RECORDS:

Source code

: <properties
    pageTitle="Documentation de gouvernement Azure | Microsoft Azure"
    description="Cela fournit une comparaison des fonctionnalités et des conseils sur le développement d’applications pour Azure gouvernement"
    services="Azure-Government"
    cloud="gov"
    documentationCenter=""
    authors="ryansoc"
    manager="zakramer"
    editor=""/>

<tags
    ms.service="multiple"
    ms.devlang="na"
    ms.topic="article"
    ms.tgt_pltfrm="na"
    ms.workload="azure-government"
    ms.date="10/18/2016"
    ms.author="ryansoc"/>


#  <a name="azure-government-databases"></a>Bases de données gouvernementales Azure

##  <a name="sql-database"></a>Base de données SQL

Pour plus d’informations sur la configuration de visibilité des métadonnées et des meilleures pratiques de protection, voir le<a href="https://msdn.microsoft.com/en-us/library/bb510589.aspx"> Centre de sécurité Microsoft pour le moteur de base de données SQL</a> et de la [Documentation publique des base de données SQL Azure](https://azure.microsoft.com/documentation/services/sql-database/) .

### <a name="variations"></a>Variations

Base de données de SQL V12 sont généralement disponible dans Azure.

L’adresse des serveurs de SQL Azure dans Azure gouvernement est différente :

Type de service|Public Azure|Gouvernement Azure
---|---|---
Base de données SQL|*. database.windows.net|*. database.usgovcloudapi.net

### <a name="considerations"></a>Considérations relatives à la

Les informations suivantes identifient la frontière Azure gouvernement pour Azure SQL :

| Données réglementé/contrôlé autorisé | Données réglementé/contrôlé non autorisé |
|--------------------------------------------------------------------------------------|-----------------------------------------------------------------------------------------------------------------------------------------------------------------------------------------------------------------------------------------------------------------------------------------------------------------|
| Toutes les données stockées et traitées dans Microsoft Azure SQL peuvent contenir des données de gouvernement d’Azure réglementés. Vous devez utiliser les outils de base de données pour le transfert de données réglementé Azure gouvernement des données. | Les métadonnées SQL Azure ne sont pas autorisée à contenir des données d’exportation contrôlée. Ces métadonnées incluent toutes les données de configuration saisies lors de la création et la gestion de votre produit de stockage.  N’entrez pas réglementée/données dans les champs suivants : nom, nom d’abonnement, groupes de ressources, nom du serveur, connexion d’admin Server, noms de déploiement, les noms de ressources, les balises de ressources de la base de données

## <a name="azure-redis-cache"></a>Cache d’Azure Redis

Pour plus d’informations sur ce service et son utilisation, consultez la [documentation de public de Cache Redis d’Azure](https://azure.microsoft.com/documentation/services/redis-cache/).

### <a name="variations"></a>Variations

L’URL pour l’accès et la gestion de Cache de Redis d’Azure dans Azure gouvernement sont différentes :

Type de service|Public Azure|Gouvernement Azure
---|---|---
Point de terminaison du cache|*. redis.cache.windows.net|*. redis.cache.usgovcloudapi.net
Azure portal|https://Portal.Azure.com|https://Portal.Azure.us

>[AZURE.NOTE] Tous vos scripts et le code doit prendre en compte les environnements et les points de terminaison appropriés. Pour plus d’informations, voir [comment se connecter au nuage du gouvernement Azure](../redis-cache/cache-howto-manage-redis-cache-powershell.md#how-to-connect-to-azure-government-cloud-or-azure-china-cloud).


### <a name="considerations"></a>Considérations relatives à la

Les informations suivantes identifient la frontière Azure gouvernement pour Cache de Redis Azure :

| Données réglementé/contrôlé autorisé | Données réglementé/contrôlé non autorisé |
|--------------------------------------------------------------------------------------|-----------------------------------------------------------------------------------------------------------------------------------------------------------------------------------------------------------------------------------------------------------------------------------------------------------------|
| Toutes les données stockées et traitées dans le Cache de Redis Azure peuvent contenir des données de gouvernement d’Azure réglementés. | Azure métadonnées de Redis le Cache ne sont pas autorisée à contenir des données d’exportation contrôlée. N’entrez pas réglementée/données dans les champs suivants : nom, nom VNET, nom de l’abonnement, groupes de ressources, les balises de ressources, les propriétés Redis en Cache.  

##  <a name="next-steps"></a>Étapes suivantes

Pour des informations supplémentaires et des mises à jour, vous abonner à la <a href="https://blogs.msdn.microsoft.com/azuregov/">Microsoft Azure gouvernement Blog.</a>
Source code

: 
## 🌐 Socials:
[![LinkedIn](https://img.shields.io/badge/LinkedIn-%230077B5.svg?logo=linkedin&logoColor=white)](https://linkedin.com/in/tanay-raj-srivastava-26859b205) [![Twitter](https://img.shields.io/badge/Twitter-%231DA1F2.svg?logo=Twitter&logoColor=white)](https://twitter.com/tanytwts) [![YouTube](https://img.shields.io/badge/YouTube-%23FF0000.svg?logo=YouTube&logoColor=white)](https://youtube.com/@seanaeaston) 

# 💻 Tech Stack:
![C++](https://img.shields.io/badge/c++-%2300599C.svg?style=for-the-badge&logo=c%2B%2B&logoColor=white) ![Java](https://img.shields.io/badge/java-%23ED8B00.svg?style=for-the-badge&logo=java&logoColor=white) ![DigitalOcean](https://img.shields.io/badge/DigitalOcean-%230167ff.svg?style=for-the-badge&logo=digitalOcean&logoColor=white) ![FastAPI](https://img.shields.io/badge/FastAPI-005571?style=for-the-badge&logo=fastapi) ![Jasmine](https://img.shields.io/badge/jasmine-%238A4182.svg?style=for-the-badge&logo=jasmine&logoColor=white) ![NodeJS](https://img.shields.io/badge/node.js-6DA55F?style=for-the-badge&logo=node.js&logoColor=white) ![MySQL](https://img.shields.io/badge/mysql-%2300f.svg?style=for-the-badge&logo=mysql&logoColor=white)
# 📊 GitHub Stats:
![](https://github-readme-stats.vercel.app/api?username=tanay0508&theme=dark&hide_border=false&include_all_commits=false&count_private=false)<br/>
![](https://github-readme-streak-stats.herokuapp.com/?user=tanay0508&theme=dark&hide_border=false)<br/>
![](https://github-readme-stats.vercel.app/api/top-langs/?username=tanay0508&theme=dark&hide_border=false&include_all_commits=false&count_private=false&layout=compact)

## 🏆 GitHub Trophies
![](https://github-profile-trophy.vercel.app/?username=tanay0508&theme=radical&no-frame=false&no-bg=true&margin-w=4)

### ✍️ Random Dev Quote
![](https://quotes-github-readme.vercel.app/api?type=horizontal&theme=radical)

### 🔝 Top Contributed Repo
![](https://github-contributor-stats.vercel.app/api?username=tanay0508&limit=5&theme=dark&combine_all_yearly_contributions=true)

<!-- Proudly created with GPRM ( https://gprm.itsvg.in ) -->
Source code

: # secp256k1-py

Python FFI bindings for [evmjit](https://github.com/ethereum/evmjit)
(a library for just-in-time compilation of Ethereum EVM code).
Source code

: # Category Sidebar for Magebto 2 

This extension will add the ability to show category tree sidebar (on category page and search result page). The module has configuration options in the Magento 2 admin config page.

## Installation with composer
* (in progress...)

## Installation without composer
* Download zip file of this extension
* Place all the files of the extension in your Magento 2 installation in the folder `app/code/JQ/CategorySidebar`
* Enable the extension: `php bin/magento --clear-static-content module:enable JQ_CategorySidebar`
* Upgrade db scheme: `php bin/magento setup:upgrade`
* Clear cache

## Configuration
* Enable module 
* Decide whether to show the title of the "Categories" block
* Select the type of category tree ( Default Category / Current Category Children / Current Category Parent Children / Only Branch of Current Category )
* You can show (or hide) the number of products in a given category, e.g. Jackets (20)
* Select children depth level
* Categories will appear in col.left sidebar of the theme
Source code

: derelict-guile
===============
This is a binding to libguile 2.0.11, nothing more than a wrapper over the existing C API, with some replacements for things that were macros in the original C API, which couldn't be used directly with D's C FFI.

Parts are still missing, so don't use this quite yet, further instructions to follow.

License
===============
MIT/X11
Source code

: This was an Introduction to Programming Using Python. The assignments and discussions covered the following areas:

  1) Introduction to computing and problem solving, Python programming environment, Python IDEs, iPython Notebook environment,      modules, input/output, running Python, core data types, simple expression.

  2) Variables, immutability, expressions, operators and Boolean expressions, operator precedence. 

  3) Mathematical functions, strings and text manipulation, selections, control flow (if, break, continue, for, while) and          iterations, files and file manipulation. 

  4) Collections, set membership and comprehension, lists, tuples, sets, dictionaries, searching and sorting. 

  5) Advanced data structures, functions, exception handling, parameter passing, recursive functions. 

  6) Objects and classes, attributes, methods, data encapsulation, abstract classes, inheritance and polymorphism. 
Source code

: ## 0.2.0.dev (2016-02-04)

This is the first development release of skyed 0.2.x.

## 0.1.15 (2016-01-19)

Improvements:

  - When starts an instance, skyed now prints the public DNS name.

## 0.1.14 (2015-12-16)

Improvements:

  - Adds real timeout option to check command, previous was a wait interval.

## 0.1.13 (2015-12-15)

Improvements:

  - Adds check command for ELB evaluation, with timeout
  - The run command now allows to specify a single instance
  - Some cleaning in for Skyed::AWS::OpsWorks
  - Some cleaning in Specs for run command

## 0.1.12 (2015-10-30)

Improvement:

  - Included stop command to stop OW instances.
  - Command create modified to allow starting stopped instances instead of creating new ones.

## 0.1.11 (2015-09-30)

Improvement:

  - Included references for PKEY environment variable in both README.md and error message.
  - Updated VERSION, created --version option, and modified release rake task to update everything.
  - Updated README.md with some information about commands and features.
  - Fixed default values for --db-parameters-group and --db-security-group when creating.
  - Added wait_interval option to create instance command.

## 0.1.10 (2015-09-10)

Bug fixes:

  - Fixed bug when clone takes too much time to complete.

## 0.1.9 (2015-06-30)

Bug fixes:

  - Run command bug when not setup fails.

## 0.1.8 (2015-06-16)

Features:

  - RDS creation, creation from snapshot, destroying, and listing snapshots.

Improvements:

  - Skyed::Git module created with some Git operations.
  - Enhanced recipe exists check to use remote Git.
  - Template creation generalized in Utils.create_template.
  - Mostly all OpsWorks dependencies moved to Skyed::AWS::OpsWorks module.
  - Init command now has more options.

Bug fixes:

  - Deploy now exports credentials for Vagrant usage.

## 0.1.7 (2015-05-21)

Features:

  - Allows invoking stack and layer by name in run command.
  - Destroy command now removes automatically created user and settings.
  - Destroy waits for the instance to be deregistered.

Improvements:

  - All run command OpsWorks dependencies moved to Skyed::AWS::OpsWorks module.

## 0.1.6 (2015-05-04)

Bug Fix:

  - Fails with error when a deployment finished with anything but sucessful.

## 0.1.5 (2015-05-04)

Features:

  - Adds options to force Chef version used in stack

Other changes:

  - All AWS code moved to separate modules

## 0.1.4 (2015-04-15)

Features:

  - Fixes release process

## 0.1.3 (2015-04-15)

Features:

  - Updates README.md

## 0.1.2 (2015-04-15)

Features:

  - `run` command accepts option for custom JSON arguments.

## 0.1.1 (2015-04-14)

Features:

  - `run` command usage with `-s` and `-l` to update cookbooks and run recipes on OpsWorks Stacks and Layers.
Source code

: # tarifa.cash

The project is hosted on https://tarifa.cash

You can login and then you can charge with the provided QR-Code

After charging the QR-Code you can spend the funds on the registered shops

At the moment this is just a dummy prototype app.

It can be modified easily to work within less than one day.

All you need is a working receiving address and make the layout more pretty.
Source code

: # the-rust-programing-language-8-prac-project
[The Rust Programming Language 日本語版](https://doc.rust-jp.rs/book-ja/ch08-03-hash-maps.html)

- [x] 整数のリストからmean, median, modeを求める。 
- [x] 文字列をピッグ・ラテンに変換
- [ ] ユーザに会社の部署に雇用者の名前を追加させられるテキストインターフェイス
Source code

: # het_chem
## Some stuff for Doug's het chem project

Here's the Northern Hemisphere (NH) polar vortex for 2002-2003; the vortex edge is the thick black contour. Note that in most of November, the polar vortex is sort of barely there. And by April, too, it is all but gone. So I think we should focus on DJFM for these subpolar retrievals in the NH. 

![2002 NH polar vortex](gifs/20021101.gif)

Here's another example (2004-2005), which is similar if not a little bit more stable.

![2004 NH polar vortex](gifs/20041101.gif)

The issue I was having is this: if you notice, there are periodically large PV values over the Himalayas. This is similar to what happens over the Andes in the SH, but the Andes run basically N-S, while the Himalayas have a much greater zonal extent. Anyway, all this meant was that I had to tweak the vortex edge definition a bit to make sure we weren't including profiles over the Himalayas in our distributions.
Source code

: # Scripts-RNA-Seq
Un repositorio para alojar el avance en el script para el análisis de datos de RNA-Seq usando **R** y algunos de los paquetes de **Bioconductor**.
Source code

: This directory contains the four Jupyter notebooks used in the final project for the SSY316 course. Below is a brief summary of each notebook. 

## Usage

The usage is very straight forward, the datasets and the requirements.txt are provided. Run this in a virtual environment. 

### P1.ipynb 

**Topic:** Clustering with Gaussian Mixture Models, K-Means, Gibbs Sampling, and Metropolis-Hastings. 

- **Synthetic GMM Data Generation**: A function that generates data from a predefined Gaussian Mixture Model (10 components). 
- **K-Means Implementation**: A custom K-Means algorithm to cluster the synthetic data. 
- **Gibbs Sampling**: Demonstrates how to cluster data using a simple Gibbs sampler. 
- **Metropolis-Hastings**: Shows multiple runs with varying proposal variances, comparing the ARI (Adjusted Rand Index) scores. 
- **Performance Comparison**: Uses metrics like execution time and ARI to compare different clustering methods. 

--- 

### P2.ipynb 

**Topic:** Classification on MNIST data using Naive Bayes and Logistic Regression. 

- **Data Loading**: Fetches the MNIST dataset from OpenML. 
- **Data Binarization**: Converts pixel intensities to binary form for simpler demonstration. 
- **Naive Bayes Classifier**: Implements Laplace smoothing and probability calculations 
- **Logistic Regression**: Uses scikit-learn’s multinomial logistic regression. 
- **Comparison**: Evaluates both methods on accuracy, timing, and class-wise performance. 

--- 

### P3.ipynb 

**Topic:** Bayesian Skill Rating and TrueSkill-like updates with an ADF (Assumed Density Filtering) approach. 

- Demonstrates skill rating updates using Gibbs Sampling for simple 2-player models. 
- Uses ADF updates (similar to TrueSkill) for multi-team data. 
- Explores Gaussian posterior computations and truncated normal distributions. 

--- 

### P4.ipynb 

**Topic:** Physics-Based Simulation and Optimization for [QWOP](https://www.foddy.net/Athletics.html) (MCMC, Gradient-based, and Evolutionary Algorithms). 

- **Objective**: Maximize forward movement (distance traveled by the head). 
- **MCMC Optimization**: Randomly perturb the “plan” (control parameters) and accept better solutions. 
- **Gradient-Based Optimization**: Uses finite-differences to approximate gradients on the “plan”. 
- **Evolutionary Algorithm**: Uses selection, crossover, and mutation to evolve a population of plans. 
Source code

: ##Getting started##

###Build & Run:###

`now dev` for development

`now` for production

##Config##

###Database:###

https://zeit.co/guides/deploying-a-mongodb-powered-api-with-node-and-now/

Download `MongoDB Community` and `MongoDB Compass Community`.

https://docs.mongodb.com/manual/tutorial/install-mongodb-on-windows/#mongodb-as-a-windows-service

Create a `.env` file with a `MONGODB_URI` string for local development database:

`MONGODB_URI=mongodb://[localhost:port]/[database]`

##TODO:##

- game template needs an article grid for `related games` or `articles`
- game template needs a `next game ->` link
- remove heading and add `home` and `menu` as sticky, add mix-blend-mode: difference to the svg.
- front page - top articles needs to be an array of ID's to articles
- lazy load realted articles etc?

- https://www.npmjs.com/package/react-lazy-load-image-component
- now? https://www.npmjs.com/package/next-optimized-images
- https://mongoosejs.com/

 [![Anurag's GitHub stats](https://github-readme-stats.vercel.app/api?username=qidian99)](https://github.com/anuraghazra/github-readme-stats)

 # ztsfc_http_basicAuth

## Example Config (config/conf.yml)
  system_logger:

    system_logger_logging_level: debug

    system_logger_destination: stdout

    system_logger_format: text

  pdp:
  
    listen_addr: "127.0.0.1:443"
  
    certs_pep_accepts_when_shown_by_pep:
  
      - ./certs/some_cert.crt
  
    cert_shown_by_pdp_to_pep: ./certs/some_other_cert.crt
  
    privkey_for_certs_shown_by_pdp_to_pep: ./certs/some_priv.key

WHAT TO DO:
Look above for the line holding "- Some cleaning in Specs for run command", then set down exactly that line and every line after it up to and including the line holding "- Included references", with nothing else.

ANSWER TO THE EXERCISE:
  - Some cleaning in Specs for run command

## 0.1.12 (2015-10-30)

Improvement:

  - Included stop command to stop OW instances.
  - Command create modified to allow starting stopped instances instead of creating new ones.

## 0.1.11 (2015-09-30)

Improvement:

  - Included references for PKEY environment variable in both README.md and error message.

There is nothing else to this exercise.